Ever since I got my Pictus cat from a store something like -ET---ART, The lady there told me that they let of a small electric pulse through there whiskers. I asked her if she had ever been stung and she said yes and that it hurt like a #&@*$. And I'm to chicken to see if they really do, so I come here and ask. Do They?


----------



## TheFisherOfCichlids1 (Dec 19, 2012)

Yes they can sting but it doesn't really hurt that much at All to me 
the lady at my lfs said it hurts a lot too but it doesn't to me, but it's extremely hard to get stung by one unless you have it in a ten gallon and corner it maybe because otherwise they won't really sting you unless you do something to them to make them want to sting you
Mine will swim right through my hand and won't sting me but they can sting other fish too
My cichlids stay clear of mine


----------



## brinkles (Jan 30, 2011)

I remember hearing as a little kid that catfish can sting with their whiskers! It's not true, though.

All catfish I'm familiar with have hard and sharp bones in their pectoral and dorsal fins that can easily break skin, and I believe some of them have some kind of toxin in them that can cause a painful sting.

BTW, don't catch catfish in nets because their fins get tangled. I use Tupperware instead.

I hate catching them when I'm fishing, because it's easy to get impaled while trying to remove the hook!


----------



## Mschn99 (Dec 24, 2012)

brinkles said:


> I remember hearing as a little kid that catfish can sting with their whiskers! It's not true, though.
> 
> All catfish I'm familiar with have hard and sharp bones in their pectoral and dorsal fins that can easily break skin, and I believe some of them have some kind of toxin in them that can cause a painful sting.
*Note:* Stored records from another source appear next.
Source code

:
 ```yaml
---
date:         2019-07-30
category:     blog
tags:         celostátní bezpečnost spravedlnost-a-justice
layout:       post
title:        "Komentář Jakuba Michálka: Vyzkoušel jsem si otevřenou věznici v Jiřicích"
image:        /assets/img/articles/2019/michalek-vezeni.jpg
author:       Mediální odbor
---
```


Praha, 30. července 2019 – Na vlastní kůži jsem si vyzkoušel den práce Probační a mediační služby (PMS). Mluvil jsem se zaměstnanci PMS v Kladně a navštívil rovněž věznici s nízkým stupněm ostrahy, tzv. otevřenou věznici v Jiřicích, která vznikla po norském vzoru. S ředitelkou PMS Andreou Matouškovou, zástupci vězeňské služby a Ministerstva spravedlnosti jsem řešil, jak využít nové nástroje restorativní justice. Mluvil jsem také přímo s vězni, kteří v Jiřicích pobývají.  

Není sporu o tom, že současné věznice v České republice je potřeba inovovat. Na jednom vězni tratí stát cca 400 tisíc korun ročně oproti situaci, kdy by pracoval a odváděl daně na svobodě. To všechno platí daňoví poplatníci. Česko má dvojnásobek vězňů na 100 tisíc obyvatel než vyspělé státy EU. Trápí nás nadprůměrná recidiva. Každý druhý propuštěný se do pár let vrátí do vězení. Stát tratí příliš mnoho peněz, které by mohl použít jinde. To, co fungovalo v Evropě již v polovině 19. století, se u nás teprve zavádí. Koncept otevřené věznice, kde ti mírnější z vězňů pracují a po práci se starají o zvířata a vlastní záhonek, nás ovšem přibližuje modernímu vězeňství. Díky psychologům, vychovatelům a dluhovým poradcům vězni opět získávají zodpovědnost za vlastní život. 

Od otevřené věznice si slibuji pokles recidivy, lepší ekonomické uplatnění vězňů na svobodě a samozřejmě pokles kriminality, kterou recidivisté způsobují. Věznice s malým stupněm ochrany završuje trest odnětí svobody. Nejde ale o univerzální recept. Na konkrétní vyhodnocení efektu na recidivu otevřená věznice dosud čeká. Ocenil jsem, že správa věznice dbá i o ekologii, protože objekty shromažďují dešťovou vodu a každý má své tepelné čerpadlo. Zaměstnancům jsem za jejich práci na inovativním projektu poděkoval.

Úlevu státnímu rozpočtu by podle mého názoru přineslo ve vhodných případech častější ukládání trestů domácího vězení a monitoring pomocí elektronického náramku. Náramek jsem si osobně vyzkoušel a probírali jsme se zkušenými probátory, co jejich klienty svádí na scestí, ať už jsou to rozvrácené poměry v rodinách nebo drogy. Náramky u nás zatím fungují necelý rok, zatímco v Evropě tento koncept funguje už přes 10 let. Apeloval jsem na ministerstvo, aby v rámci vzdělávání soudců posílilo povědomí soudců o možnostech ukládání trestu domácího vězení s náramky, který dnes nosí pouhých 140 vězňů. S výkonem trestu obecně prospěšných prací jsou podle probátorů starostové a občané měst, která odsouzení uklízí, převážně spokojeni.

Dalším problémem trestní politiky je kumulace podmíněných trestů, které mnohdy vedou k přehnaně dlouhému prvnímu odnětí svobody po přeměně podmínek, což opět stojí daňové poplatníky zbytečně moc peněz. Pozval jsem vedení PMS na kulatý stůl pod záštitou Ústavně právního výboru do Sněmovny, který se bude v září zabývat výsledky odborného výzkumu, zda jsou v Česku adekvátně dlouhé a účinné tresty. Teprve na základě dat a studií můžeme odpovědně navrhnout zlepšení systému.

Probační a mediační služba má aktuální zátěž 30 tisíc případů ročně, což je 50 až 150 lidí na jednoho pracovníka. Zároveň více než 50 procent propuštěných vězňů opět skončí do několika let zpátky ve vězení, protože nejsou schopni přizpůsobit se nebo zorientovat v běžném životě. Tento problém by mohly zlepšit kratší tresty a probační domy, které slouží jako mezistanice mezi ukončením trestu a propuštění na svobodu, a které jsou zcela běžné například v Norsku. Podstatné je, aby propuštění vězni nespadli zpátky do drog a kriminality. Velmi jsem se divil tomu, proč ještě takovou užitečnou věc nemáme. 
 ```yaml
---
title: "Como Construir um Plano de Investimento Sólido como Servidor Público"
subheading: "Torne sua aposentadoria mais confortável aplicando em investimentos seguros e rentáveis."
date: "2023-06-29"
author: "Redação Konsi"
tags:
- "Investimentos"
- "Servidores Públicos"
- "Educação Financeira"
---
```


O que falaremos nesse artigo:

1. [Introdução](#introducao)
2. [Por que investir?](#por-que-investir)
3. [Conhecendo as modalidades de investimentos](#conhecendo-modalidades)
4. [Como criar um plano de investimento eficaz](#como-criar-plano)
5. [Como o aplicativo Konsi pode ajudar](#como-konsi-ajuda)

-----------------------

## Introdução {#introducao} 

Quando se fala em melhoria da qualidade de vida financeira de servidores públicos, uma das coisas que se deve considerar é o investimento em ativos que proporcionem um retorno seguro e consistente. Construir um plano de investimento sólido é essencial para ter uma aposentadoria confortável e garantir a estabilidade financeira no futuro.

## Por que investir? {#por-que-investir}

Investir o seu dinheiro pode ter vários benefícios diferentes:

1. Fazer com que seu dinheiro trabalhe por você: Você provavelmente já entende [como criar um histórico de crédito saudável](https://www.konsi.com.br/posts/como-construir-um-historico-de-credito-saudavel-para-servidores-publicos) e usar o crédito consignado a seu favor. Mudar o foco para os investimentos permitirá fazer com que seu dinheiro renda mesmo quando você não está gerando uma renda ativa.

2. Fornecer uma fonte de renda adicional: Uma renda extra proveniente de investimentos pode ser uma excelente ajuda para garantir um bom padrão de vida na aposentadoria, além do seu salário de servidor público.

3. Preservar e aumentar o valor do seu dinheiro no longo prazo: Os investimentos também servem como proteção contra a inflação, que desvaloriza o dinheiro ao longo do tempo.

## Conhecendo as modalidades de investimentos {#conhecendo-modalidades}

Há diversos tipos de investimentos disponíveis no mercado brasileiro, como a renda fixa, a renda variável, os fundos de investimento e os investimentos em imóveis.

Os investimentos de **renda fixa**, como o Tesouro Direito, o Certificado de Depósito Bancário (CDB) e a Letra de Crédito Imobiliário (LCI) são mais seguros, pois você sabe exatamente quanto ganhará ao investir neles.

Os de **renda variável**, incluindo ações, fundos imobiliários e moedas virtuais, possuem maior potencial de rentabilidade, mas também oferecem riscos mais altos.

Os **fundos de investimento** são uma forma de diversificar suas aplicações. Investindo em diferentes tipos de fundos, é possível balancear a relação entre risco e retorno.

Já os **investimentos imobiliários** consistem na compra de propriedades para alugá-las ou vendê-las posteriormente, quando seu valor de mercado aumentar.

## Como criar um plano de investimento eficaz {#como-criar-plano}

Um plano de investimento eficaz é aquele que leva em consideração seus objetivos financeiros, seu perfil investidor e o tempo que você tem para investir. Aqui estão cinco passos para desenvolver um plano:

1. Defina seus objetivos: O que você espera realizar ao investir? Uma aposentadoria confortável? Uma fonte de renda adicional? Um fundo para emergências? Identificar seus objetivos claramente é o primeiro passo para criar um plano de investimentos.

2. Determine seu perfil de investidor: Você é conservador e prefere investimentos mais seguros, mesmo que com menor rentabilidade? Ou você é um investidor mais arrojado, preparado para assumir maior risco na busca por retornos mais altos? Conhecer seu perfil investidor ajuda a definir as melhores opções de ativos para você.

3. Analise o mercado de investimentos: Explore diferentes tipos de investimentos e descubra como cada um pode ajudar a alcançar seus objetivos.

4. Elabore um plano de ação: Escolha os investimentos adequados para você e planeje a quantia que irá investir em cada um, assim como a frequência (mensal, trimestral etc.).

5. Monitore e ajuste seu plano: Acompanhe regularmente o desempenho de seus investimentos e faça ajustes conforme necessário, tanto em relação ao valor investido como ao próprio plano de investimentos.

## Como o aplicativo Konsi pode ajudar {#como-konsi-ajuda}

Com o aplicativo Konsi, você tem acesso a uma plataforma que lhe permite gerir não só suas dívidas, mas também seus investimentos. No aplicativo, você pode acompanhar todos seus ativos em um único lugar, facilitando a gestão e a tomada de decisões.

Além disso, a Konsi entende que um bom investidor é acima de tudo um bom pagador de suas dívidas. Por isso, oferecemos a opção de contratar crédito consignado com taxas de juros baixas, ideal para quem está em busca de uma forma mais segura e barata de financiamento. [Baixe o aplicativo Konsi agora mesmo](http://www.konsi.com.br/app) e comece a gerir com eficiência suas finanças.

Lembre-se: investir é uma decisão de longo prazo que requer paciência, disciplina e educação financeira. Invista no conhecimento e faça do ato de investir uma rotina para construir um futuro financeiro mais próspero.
This is exactly true. They have three "stingers" as you stated. One in each pec fin and one in the dorsal. They are very sharp and most catfish have a painful toxin that is released when they stab you. I have line caught many catfish (in america) and have been stung quite a few times. a bigger catfish can produce a TON of pain as well as some swelling and the hand (thats where i have usually been stung) to become slightly swollen and stiff to use. All catfish are a little different but you always want to be aware of the spines when handling them. The funny part is i have never been stung by any catfish in any of the aquariums i have ever kept.....i had never thought about it but you think by now i would have been.


----------



## brinkles (Jan 30, 2011)

You probably haven't been stung because you're not trying to get a hook out of the mouths of the aquarium fish!
I'm more scared of handling catfish than sharks or barracuda. I caught a sailcat a few months ago, and didn't even let him in the boat - spines as long as my hand!


----------



## AfricanLove (Jan 2, 2012)

I've caught plenty of catfish, Saltwater and freshwater, have been stabbed many times. To me it doesn't really hurt, just thought maybe pictus where different.


----------



## 13razorbackfan (Sep 28, 2011)

brinkles said:


> You probably haven't been stung because you're not trying to get a hook out of the mouths of the aquarium fish!
> I'm more scared of handling catfish than sharks or barracuda. I caught a sailcat a few months ago, and didn't even let him in the boat - spines as long as my hand!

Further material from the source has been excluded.